BEGIN INPUT
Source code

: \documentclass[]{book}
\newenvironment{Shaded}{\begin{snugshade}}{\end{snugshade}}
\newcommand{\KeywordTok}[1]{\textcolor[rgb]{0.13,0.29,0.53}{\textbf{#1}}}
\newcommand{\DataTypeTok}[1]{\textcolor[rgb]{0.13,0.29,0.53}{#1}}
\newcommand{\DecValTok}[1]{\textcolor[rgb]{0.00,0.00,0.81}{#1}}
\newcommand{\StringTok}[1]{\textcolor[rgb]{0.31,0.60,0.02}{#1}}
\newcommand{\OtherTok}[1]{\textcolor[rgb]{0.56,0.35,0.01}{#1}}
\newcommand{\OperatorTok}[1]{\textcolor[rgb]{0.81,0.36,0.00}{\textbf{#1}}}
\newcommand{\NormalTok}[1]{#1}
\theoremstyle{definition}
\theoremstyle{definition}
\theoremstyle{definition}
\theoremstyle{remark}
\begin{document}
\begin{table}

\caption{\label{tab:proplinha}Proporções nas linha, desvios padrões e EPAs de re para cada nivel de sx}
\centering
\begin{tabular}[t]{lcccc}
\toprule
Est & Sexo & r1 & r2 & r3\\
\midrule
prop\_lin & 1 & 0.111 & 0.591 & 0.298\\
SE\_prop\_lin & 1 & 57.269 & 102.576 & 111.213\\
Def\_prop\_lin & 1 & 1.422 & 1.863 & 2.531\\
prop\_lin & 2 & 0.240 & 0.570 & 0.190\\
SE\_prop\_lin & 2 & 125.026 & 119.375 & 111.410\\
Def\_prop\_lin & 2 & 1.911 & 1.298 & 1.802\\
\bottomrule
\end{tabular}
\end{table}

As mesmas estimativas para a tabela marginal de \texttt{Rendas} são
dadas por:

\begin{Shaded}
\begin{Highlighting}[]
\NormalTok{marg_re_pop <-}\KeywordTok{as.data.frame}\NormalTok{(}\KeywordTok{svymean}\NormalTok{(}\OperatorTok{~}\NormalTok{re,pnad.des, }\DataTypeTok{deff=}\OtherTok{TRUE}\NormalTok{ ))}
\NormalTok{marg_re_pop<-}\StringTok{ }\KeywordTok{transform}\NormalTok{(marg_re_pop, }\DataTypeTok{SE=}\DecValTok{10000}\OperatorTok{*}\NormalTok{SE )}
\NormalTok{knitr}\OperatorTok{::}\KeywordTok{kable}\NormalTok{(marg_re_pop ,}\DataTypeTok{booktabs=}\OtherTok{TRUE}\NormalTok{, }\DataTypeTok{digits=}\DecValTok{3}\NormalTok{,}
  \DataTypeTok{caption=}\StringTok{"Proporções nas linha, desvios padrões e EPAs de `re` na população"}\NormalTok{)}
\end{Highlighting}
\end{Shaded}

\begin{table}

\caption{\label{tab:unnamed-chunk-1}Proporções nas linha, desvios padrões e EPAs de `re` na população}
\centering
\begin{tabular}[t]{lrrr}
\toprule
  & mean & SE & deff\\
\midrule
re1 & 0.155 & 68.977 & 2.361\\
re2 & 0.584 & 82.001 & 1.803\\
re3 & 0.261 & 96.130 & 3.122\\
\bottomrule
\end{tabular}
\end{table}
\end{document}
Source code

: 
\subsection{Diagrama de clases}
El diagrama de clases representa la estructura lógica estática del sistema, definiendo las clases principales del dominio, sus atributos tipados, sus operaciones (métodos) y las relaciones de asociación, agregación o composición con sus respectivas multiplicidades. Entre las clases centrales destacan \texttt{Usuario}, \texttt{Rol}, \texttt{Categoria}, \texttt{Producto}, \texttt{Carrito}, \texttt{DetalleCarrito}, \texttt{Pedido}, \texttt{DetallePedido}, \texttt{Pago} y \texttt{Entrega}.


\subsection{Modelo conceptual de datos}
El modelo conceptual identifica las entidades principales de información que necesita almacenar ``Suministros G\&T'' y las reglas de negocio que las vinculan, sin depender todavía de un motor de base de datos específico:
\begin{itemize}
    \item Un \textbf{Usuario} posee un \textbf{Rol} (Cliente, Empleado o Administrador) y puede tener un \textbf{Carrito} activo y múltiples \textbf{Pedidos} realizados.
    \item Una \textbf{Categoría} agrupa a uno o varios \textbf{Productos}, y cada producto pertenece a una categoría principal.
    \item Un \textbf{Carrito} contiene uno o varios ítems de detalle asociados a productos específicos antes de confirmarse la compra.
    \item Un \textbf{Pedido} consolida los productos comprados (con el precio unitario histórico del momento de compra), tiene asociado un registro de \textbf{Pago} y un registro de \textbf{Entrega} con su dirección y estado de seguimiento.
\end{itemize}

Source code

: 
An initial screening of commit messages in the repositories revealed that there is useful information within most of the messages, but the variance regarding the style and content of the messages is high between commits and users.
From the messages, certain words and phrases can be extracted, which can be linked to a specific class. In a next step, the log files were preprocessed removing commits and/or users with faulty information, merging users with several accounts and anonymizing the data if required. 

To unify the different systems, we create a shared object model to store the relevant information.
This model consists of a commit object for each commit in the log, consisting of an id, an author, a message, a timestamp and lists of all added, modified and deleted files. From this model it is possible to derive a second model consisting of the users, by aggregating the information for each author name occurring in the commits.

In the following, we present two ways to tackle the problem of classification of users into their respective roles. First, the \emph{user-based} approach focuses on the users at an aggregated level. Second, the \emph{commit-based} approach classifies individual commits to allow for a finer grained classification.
END INPUT
* PROBLEM *
Look above for lines with the word "tabular" and copy them all.

* RESPONSE TO THIS EXERCISE *
\begin{tabular}[t]{lcccc}
\end{tabular}
\begin{tabular}[t]{lrrr}
\end{tabular}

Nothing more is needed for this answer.